En moyenne, la surmortalité mondiale attribuée à la pollution de l’air par cette étude est de 120 décès par an pour 100.000 habitants. Ce taux est supérieur en Europe (133), bien que les contrôles y soient plus stricts que dans d’autres régions. « Cela s’explique par la combinaison d’une piètre qualité de l’air et d’une forte densité de population, qui aboutit à une exposition parmi les plus élevées du monde », selon le professeur Lelieveld.

L’Europe de l’Est est particulièrement touchée, avec 36.000 morts par an pour la Roumanie ou 76.000 pour l’Ukraine, soit des taux supérieurs à 200 décès pour 100.000 habitants.
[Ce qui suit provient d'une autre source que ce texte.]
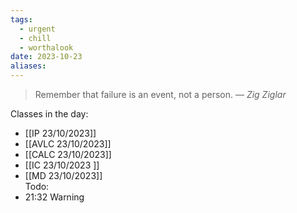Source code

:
 ```yaml
---
tags:
  - urgent
  - chill
  - worthalook
date: 2023-10-23
aliases:
---
```

> Remember that failure is an event, not a person.
> — <cite>Zig Ziglar</cite>

Classes in the day:
- [[IP 23/10/2023]]
- [[AVLC 23/10/2023]]
- [[CALC 23/10/2023]]
- [[IC 23/10/2023 ]] 
- [[MD 23/10/2023]]   
Todo:
- 21:32 Warning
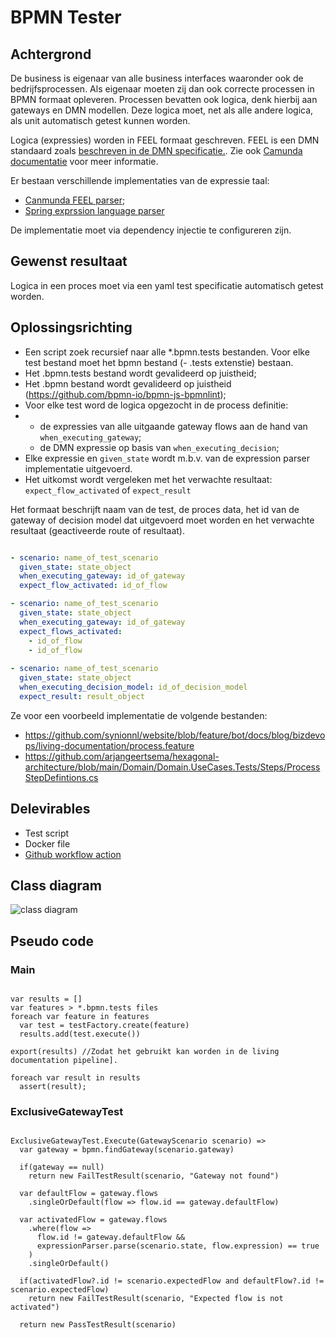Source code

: # BPMN Tester

## Achtergrond

De business is eigenaar van alle business interfaces waaronder ook de bedrijfsprocessen. Als eigenaar moeten zij dan ook correcte processen in BPMN formaat opleveren. Processen bevatten ook logica, denk hierbij aan gateways en DMN modellen. Deze logica moet, net als alle andere logica, als unit automatisch getest kunnen worden.

Logica (expressies) worden in FEEL formaat geschreven. FEEL is een DMN standaard zoals [beschreven in de DMN specificatie.](https://www.omg.org/spec/DMN/). Zie ook [Camunda documentatie](https://docs.camunda.io/docs/reference/feel/what-is-feel/) voor meer informatie.

Er bestaan verschillende implementaties van de expressie taal:

* [Canmunda FEEL parser](https://camunda.github.io/feel-scala/);
* [Spring exprssion language parser](https://docs.spring.io/spring-framework/docs/3.0.x/reference/expressions.html)

De implementatie moet via dependency injectie te configureren zijn.

## Gewenst resultaat

Logica in een proces moet via een yaml test specificatie automatisch getest worden.

## Oplossingsrichting

* Een script zoek recursief naar alle *.bpmn.tests bestanden. Voor elke test bestand moet het bpmn bestand (- .tests extenstie) bestaan.
* Het .bpmn.tests bestand wordt gevalideerd op juistheid;
* Het .bpmn bestand wordt gevalideerd op juistheid (https://github.com/bpmn-io/bpmn-js-bpmnlint);
* Voor elke test word de logica opgezocht in de process definitie:
*   * de expressies van alle uitgaande gateway flows aan de hand van `when_executing_gateway`;
    * de DMN expressie op basis van `when_executing_decision`;
* Elke expressie en `given_state` wordt m.b.v. van de expression parser implementatie uitgevoerd.
* Het uitkomst wordt vergeleken met het verwachte resultaat: `expect_flow_activated` of `expect_result`

Het formaat beschrijft naam van de test, de proces data, het id van de gateway of decision model dat uitgevoerd moet worden en het verwachte resultaat (geactiveerde route of resultaat).

```yaml

- scenario: name_of_test_scenario 
  given_state: state_object    
  when_executing_gateway: id_of_gateway
  expect_flow_activated: id_of_flow

- scenario: name_of_test_scenario 
  given_state: state_object    
  when_executing_gateway: id_of_gateway
  expect_flows_activated:
    - id_of_flow
    - id_of_flow
  
- scenario: name_of_test_scenario 
  given_state: state_object    
  when_executing_decision_model: id_of_decision_model
  expect_result: result_object

```

Ze voor een voorbeeld implementatie de volgende bestanden:

* https://github.com/synionnl/website/blob/feature/bot/docs/blog/bizdevops/living-documentation/process.feature
* https://github.com/arjangeertsema/hexagonal-architecture/blob/main/Domain/Domain.UseCases.Tests/Steps/ProcessStepDefintions.cs

## Delevirables

* Test script
* Docker file
* [Github workflow action](https://docs.github.com/en/actions/creating-actions/creating-a-docker-container-action)

## Class diagram

![class diagram](http://www.plantuml.com/plantuml/proxy?src=https://raw.githubusercontent.com/synionnl/bpmn-tester/main/class.diagram.puml&v=7)

## Pseudo code

### Main

```

var results = []
var features > *.bpmn.tests files
foreach var feature in features
  var test = testFactory.create(feature)    
  results.add(test.execute())

export(results) //Zodat het gebruikt kan worden in de living documentation pipeline].

foreach var result in results
  assert(result);

```

### ExclusiveGatewayTest

```

ExclusiveGatewayTest.Execute(GatewayScenario scenario) =>
  var gateway = bpmn.findGateway(scenario.gateway)

  if(gateway == null)
    return new FailTestResult(scenario, "Gateway not found")

  var defaultFlow = gateway.flows
    .singleOrDefault(flow => flow.id == gateway.defaultFlow)

  var activatedFlow = gateway.flows
    .where(flow => 
      flow.id != gateway.defaultFlow && 
      expressionParser.parse(scenario.state, flow.expression) == true
    )
    .singleOrDefault()

  if(activatedFlow?.id != scenario.expectedFlow and defaultFlow?.id != scenario.expectedFlow)
    return new FailTestResult(scenario, "Expected flow is not activated")

  return new PassTestResult(scenario)

```

###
Pour la France, le taux est de 105 décès pour 100.000 habitants, contre 98 au Royaume-Uni ou 154 en Allemagne.

Les auteurs de l’étude jugent « urgent » de baisser les seuils d’exposition aux particules fines. La limite annuelle moyenne pour les PM2,5 fixée par l’Union européenne est de 25 microgrammes par mètre cube, soit 2,5 fois plus que les recommandations de l’OMS. « Dans la mesure où la plupart des particules fines et des autres polluants de l’air en Europe proviennent de la combustion des énergies fossiles, il est urgent de passer à d’autres sources d’énergie », plaide le Pr Lelieveld.

Le risque cardiovasculaire sous-estimé

Ces travaux « semblent montrer que le risque cardiovasculaire lié à la pollution de l’air a été sous-estimé, et ce constat me paraît pertinent », commente une scientifique qui n’a pas participé à l’étude, le docteur Holly Shiels, de l’université de Manchester. « Auparavant, on se concentrait sur les risques de cancer liés à la pollution de l’air ou les effets immédiats sur l’appareil respiratoire. Désormais, on comprend mieux le lien avec les problèmes cardiaques, les effets sur le cerveau ou les questions de reproduction », déclare de son côté Hans Bruyninckx, le patron de l’Agence européenne pour l’environnement (AEE).